== Records shown ==

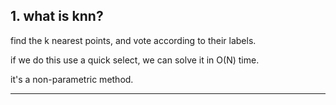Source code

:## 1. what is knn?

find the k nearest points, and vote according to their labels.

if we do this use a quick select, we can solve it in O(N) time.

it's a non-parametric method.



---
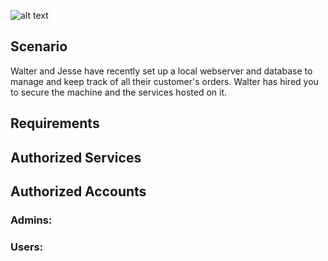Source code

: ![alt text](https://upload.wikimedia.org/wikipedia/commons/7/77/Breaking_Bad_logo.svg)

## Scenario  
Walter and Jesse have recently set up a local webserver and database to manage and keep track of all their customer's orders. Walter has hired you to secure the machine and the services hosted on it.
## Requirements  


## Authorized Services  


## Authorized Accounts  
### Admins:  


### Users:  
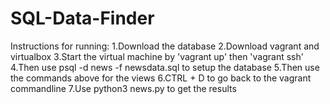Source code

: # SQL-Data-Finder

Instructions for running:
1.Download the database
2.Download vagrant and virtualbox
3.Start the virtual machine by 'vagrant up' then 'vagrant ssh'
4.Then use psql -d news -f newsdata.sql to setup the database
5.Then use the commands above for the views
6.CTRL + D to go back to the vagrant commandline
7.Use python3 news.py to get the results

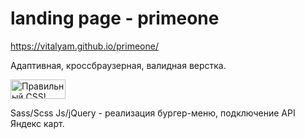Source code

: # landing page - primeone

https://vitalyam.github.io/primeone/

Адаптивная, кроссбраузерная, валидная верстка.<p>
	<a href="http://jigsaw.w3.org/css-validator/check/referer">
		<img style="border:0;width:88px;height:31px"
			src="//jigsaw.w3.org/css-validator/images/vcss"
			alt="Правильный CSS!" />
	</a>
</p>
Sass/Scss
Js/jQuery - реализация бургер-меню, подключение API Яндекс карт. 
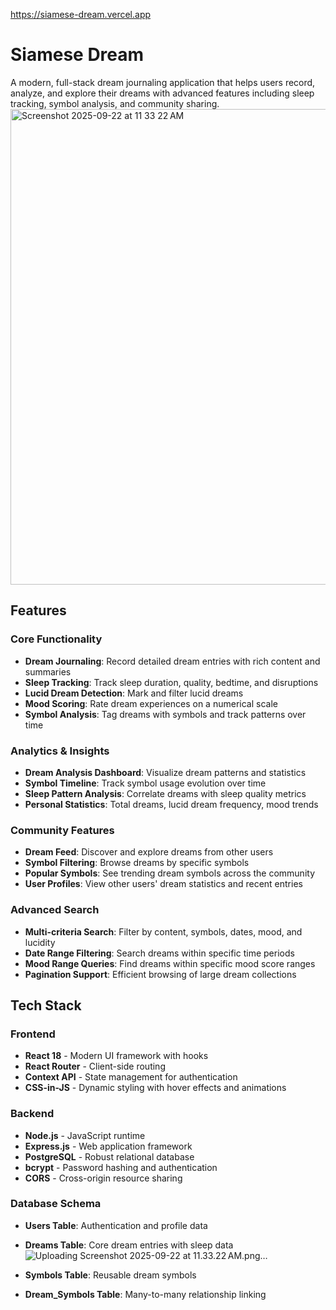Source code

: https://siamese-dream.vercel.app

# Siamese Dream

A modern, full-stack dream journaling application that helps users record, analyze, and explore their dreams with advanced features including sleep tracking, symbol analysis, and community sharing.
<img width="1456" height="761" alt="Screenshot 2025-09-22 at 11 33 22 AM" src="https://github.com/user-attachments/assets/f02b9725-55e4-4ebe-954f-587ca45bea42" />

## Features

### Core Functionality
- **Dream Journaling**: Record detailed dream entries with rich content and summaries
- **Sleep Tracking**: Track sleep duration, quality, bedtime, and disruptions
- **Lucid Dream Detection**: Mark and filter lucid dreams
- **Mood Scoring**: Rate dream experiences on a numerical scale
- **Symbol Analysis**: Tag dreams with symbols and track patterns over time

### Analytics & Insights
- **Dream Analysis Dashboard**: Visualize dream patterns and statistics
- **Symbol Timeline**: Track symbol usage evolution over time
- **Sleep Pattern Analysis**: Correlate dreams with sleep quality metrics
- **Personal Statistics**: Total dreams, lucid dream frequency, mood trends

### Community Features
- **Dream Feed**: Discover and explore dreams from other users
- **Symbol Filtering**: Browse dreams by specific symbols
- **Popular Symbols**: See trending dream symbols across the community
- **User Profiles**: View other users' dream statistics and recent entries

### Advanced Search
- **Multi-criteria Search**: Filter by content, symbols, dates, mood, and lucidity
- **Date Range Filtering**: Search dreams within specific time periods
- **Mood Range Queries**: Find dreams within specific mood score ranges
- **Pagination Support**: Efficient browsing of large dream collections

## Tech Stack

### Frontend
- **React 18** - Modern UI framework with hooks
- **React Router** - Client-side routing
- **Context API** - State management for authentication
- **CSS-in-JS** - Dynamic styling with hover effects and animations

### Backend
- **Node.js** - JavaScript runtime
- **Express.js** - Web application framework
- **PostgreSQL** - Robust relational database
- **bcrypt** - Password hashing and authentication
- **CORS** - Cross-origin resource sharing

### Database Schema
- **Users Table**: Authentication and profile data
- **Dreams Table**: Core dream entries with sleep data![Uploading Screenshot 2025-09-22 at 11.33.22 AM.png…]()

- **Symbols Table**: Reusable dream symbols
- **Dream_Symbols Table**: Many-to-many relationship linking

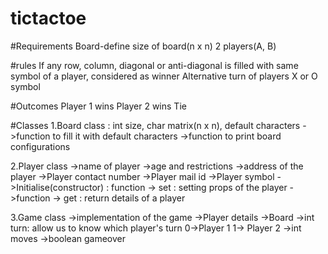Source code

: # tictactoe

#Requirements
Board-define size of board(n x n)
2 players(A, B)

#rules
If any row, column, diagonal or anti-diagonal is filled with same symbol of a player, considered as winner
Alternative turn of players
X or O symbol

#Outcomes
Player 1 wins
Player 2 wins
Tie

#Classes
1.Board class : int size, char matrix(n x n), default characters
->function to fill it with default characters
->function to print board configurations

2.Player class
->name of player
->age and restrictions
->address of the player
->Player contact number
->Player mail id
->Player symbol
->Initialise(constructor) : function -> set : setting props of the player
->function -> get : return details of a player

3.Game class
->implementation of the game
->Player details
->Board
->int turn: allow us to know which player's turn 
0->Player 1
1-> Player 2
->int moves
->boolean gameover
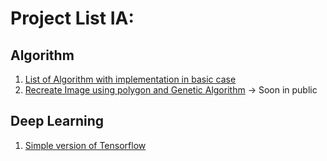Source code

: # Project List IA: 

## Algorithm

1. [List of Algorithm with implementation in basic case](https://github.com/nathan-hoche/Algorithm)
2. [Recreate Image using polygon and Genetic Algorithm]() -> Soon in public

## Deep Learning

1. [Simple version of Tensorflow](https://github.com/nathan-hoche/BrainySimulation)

===

Your task: All of the material must be repeated exactly in the answer, apart from the pictures.

Response area:
Source code

:## 1. what is knn?

find the k nearest points, and vote according to their labels.

if we do this use a quick select, we can solve it in O(N) time.

it's a non-parametric method.



---
Source code

: ![alt text](https://upload.wikimedia.org/wikipedia/commons/7/77/Breaking_Bad_logo.svg)

## Scenario  
Walter and Jesse have recently set up a local webserver and database to manage and keep track of all their customer's orders. Walter has hired you to secure the machine and the services hosted on it.
## Requirements  


## Authorized Services  


## Authorized Accounts  
### Admins:  


### Users:  
Source code

: # SQL-Data-Finder

Instructions for running:
1.Download the database
2.Download vagrant and virtualbox
3.Start the virtual machine by 'vagrant up' then 'vagrant ssh'
4.Then use psql -d news -f newsdata.sql to setup the database
5.Then use the commands above for the views
6.CTRL + D to go back to the vagrant commandline
7.Use python3 news.py to get the results

Source code

: # landing page - primeone

https://vitalyam.github.io/primeone/

Адаптивная, кроссбраузерная, валидная верстка.<p>
	<a href="http://jigsaw.w3.org/css-validator/check/referer">
		<img style="border:0;width:88px;height:31px"
			src="//jigsaw.w3.org/css-validator/images/vcss"
			alt="Правильный CSS!" />
	</a>
</p>
Sass/Scss
Js/jQuery - реализация бургер-меню, подключение API Яндекс карт. 
Source code

: https://siamese-dream.vercel.app

# Siamese Dream

A modern, full-stack dream journaling application that helps users record, analyze, and explore their dreams with advanced features including sleep tracking, symbol analysis, and community sharing.
<img width="1456" height="761" alt="Screenshot 2025-09-22 at 11 33 22 AM" src="https://github.com/user-attachments/assets/f02b9725-55e4-4ebe-954f-587ca45bea42" />

## Features

### Core Functionality
- **Dream Journaling**: Record detailed dream entries with rich content and summaries
- **Sleep Tracking**: Track sleep duration, quality, bedtime, and disruptions
- **Lucid Dream Detection**: Mark and filter lucid dreams
- **Mood Scoring**: Rate dream experiences on a numerical scale
- **Symbol Analysis**: Tag dreams with symbols and track patterns over time

### Analytics & Insights
- **Dream Analysis Dashboard**: Visualize dream patterns and statistics
- **Symbol Timeline**: Track symbol usage evolution over time
- **Sleep Pattern Analysis**: Correlate dreams with sleep quality metrics
- **Personal Statistics**: Total dreams, lucid dream frequency, mood trends

### Community Features
- **Dream Feed**: Discover and explore dreams from other users
- **Symbol Filtering**: Browse dreams by specific symbols
- **Popular Symbols**: See trending dream symbols across the community
- **User Profiles**: View other users' dream statistics and recent entries

### Advanced Search
- **Multi-criteria Search**: Filter by content, symbols, dates, mood, and lucidity
- **Date Range Filtering**: Search dreams within specific time periods
- **Mood Range Queries**: Find dreams within specific mood score ranges
- **Pagination Support**: Efficient browsing of large dream collections

## Tech Stack

### Frontend
- **React 18** - Modern UI framework with hooks
- **React Router** - Client-side routing
- **Context API** - State management for authentication
- **CSS-in-JS** - Dynamic styling with hover effects and animations

### Backend
- **Node.js** - JavaScript runtime
- **Express.js** - Web application framework
- **PostgreSQL** - Robust relational database
- **bcrypt** - Password hashing and authentication
- **CORS** - Cross-origin resource sharing

### Database Schema
- **Users Table**: Authentication and profile data
- **Dreams Table**: Core dream entries with sleep data![Uploading Screenshot 2025-09-22 at 11.33.22 AM.png…]()

- **Symbols Table**: Reusable dream symbols
- **Dream_Symbols Table**: Many-to-many relationship linking

Source code

: # tictactoe

#Requirements
Board-define size of board(n x n)
2 players(A, B)

#rules
If any row, column, diagonal or anti-diagonal is filled with same symbol of a player, considered as winner
Alternative turn of players
X or O symbol

#Outcomes
Player 1 wins
Player 2 wins
Tie

#Classes
1.Board class : int size, char matrix(n x n), default characters
->function to fill it with default characters
->function to print board configurations

2.Player class
->name of player
->age and restrictions
->address of the player
->Player contact number
->Player mail id
->Player symbol
->Initialise(constructor) : function -> set : setting props of the player
->function -> get : return details of a player

3.Game class
->implementation of the game
->Player details
->Board
->int turn: allow us to know which player's turn 
0->Player 1
1-> Player 2
->int moves
->boolean gameover
Source code

: # Project List IA: 

## Algorithm

1. [List of Algorithm with implementation in basic case](https://github.com/nathan-hoche/Algorithm)
2. [Recreate Image using polygon and Genetic Algorithm]() -> Soon in public

## Deep Learning

1. [Simple version of Tensorflow](https://github.com/nathan-hoche/BrainySimulation)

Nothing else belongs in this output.